» **Your objective**:
For the data below, retype word for word the lines from the one containing "Source code" through the one containing "Creating a design"; drop the pictures.

» **The data**:
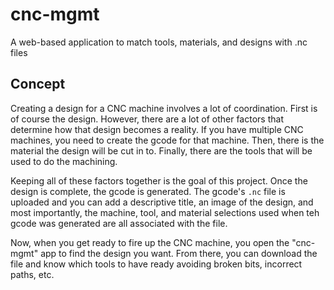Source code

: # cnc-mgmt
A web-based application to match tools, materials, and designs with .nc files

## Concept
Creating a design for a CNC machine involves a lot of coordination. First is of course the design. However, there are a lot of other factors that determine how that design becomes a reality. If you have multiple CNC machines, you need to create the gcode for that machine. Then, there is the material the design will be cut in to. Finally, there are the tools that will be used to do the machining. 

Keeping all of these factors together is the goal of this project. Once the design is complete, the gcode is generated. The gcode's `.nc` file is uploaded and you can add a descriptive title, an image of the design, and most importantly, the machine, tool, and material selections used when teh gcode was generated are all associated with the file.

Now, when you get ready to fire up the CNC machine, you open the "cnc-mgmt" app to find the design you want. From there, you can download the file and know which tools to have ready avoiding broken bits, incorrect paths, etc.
==
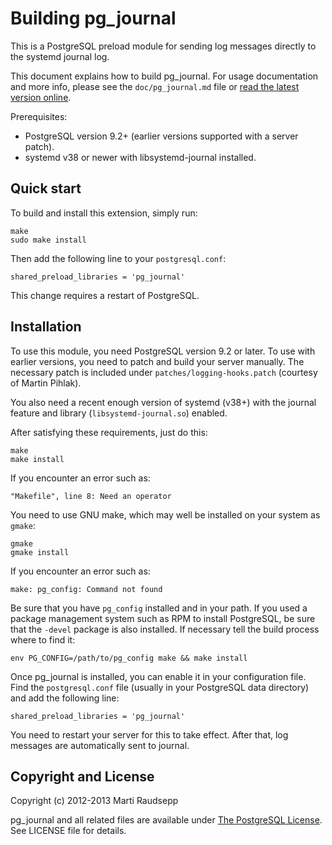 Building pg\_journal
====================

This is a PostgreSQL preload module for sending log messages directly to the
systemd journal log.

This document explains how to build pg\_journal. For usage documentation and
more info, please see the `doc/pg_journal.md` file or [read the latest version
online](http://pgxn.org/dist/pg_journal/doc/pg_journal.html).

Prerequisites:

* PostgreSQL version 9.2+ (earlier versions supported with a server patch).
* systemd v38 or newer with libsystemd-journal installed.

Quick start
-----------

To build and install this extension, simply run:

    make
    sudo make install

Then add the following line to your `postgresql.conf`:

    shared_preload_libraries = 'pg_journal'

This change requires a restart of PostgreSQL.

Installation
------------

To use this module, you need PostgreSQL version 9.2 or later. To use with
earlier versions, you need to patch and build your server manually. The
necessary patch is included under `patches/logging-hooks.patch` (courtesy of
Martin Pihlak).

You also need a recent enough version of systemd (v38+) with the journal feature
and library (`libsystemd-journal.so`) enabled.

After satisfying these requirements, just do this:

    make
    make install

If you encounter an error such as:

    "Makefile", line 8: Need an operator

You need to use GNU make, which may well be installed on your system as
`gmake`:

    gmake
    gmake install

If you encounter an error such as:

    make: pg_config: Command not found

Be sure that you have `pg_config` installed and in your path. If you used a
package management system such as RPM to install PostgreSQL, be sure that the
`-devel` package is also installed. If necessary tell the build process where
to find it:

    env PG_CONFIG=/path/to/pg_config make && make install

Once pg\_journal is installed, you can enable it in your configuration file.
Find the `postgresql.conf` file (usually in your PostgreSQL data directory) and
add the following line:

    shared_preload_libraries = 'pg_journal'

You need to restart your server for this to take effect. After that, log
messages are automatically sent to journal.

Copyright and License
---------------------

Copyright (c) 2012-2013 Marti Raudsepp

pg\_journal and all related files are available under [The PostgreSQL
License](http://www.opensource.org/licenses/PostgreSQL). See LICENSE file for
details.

» **Task answer**:
Source code

: # cnc-mgmt
A web-based application to match tools, materials, and designs with .nc files

## Concept
Creating a design for a CNC machine involves a lot of coordination. First is of course the design. However, there are a lot of other factors that determine how that design becomes a reality. If you have multiple CNC machines, you need to create the gcode for that machine. Then, there is the material the design will be cut in to. Finally, there are the tools that will be used to do the machining. 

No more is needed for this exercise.